Fast-forward to May 2023. DeSantis finally entered the race. Except he forwent the traditional televised rally often where a candidate is joined onstage by their beautiful family and adoring fans in the backdrop to launch the campaign. Instead, he went for an audio conversation with Elon Musk on X that was plagued with technical difficulties and crashes (The DeSantis campaign spun the blunder as the governor "breaking the internet."). 

Despite the ridicule from the legacy media and Trump supporters, DeSantis carried on and maintained the strategy of dodging the liberal press.

Several weeks of campaigning have not translated into any shift in the polls for the Florida governor. In July, RealClearPolitics had him averaging at 21% while the former president was averaging over 52%. In January, it was only a 14-point spread between the two of them.

Desperate times called for desperate measures. And desperate measures meant DeSantis breaking his liberal media boycott, granting an interview with CNN's Jake Tapper

That led to an avalanche of TV hits from CNN to NBC to ABC to CBS, even multiple appearances on MSNBC's "Morning Joe."

Those network interviews were largely cordial.
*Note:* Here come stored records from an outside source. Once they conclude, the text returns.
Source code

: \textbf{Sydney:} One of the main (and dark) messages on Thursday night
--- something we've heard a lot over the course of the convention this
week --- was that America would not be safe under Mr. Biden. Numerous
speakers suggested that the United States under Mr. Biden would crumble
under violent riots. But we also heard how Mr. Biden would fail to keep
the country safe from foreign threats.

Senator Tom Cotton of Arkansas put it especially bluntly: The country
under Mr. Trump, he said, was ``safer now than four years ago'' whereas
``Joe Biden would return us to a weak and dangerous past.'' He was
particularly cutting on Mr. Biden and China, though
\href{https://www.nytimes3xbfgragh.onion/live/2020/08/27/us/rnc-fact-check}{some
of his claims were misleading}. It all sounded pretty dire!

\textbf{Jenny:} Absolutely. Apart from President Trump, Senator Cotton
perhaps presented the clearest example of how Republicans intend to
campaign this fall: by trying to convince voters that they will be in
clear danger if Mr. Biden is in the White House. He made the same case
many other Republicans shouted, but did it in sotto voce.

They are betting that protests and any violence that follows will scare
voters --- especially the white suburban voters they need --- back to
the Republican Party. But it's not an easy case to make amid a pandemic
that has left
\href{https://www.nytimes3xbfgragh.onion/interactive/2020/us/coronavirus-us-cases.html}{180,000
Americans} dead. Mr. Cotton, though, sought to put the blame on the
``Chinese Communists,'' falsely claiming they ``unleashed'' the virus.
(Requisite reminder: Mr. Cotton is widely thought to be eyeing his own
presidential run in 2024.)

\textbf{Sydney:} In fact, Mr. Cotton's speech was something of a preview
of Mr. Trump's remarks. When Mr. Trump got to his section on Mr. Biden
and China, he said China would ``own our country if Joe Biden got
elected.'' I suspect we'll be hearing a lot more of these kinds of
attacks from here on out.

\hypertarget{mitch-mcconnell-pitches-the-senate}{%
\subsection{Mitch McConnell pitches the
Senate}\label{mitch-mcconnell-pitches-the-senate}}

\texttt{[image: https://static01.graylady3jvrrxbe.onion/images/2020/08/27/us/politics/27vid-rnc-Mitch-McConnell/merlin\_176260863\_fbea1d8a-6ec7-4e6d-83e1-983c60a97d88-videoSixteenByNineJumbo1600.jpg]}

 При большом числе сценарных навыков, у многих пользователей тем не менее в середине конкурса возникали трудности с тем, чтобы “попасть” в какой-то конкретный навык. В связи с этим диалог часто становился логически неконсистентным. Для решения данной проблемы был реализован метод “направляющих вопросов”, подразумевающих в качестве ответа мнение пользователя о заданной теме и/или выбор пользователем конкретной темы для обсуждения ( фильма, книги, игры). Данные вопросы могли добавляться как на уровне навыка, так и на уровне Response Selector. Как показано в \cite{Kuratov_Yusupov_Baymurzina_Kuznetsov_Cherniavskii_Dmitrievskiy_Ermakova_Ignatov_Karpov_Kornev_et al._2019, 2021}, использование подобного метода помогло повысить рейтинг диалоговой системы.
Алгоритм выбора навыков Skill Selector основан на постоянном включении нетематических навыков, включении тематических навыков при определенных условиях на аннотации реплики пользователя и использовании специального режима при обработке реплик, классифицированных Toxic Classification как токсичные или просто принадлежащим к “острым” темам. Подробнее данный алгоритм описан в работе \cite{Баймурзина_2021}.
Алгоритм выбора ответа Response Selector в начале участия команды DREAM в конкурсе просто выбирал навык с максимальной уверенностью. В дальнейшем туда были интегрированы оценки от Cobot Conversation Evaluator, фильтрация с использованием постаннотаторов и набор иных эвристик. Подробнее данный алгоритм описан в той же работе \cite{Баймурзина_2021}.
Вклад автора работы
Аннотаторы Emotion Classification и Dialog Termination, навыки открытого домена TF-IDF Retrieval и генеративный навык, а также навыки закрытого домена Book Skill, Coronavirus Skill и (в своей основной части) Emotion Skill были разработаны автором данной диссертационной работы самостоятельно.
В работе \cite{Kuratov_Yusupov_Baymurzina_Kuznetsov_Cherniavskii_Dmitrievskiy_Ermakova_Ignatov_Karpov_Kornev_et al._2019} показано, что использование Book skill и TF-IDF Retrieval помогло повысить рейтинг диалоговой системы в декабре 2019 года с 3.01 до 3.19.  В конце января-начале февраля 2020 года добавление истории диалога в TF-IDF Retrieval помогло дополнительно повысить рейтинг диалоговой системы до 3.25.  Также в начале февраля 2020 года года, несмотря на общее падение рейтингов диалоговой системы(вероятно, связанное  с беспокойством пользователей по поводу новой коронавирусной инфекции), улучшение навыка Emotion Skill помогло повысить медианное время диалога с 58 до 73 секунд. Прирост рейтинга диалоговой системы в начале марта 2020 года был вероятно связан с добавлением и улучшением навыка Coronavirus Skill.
While DeSantis would at times be combative, his interactions with liberal journalists paled in comparison to his COVID-era press conferences that had real fireworks.

Though DeSantis himself has express regret for not embracing the liberal media from the get-go of his campaign, would it have made any difference if he did?

"Nope," Fox News contributor Joe Concha told Fox News Digital. "It wouldn't have changed one vote."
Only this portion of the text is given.